Yesterday, news broke that Brazil’s President Michel Temer was caught on tape discussing hush money with the owner of the world’s leading meat producing company, JBS. Businessman Joesley Batista made an audio recording of a March 7 meeting with the president. At one point, he mentioned former House Speaker Eduardo Cunha – currently in jail.
The Supreme Court has now lifted the secrecy on the audio file, after Temer himself requested its release. Meaning, yes, anyone can access Temer’s incriminating conversation. For the record, the audio file is long and filled mostly with scratchy silence. The president believed making the tape public would “erase any doubts about his character”. But if you listen closely, enough evidence is there to charge Temer with crimes of corruption.
You can listen to the tape here:
After having access to the audio recording, the Supreme Court placed the president under investigation.
Batista discusses his efforts to give laundered money to Cunha in exchange for his silence.
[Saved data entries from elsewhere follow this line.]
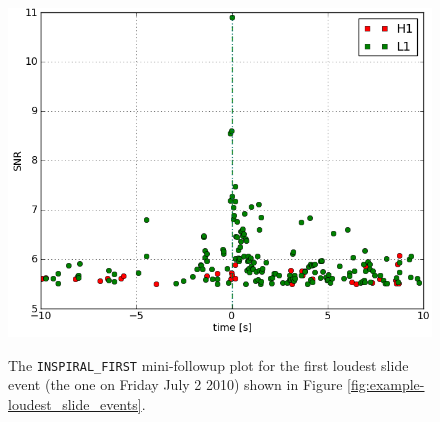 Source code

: \begin{figure}[p]
\begin{center}
\label{fig:sample-minifup_slide}
\includegraphics[width=4.8in]{figures/slide-loudest_events/H1L1-FULL_DATA_CAT_3_VETO_FULL_DATA_map-INSPIRAL_FIRST-3_LOUDEST_SLIDE_EVENTS_BY_COMBINED_FAR_SUMMARY-961545543-3628944.png}
\end{center}
\caption{The \texttt{INSPIRAL\_FIRST} mini-followup plot for the first loudest slide event (the one on Friday July 2 2010) shown in Figure \ref{fig:example-loudest_slide_events}.}
\end{figure}

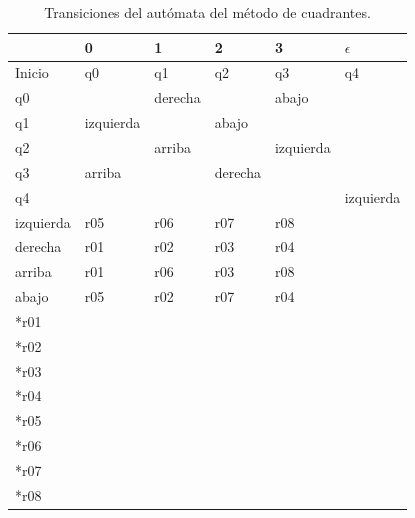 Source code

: 	 \begin{table}[hbtp]
		 \centering
			\caption{Transiciones del autómata del método de cuadrantes.}		 
			\begin{tabular}{ | l | l | l | l | l | l |}
			\hline
			  \rowcolor[gray]{0.5}
				   & 0         & 1       & 2       & 3         &$\epsilon$   \\ \hline
			Inicio & q0        & q1      & q2      & q3        & q4         \\ \hline      
				q0 &           & derecha &         & abajo     &            \\ \hline
				q1 & izquierda &         & abajo   &           &            \\ \hline
				q2 &           & arriba  &         & izquierda &            \\ \hline
				q3 & arriba    &         & derecha &           &            \\ \hline
				q4 &           &         &         &           & izquierda  \\ \hline
		 izquierda & r05       & r06     & r07     & r08       &            \\ \hline
		   derecha & r01       & r02     & r03     & r04       &            \\ \hline
			arriba & r01       & r06     & r03     & r08       &            \\ \hline
			 abajo & r05       & r02     & r07     & r04       &            \\ \hline
			  *r01 &           &         &         &           &            \\ \hline
			  *r02 &           &         &         &           &            \\ \hline
			  *r03 &           &         &         &           &            \\ \hline
			  *r04 &           &         &         &           &            \\ \hline
			  *r05 &           &         &         &           &            \\ \hline
			  *r06 &           &         &         &           &            \\ \hline
			  *r07 &           &         &         &           &            \\ \hline
			  *r08 &           &         &         &           &            \\ \hline
			\end{tabular}
			\label{table:Automata}
	\end{table}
Cunha coordinated several corruption schemes during his tenure as Speaker. Since his imprisonment, he has repeatedly attempted to blackmail the political establishment by threatening to reveal his knowledge to authorities.
The businessman says he’d done “everything [he] could,” including “paying up everything he was due.” At one point, this is how the dialogue unfolds:
Batista: What have I managed to do so far? I’m on good terms with Eduardo [Cunha]
Temer: You’ve got to keep that going, okay? (inaudible)
Batista: Every month, yes.
Batista: I’m holding everything together.
In another part of the audio recording, Batista complains about his lack of access to Brazil’s National Development Bank and CADE, the government’s antitrust watchdog. Temer then gives the businessman a green light to harass Brazil’s Finance Minister, Henrique Meirelles. If Meirelles failed to cooperate, Batista should tell him to “speak with the president.”
Batista also comments that he has managed to recruit a mole within Operation Car Wash. At 12’11, he says: “I’ve managed to get to a prosecutor in the task force who’s feeding me information. I’m almost managing to get rid of the guy who’s after me.”
Even if Temer argues that his words have been misinterpreted, this last part is a dagger. When Joesley Batista says that he has an informant within the Federal Prosecution’s Office working to sabotage an ongoing investigation, Temer had the legal obligation to inform authorities.
By not doing so, the President committed a crime.
Protests have broken out across several cities asking for his resignation. Earlier today, Temer guaranteed he would remain in office. But will he be able to?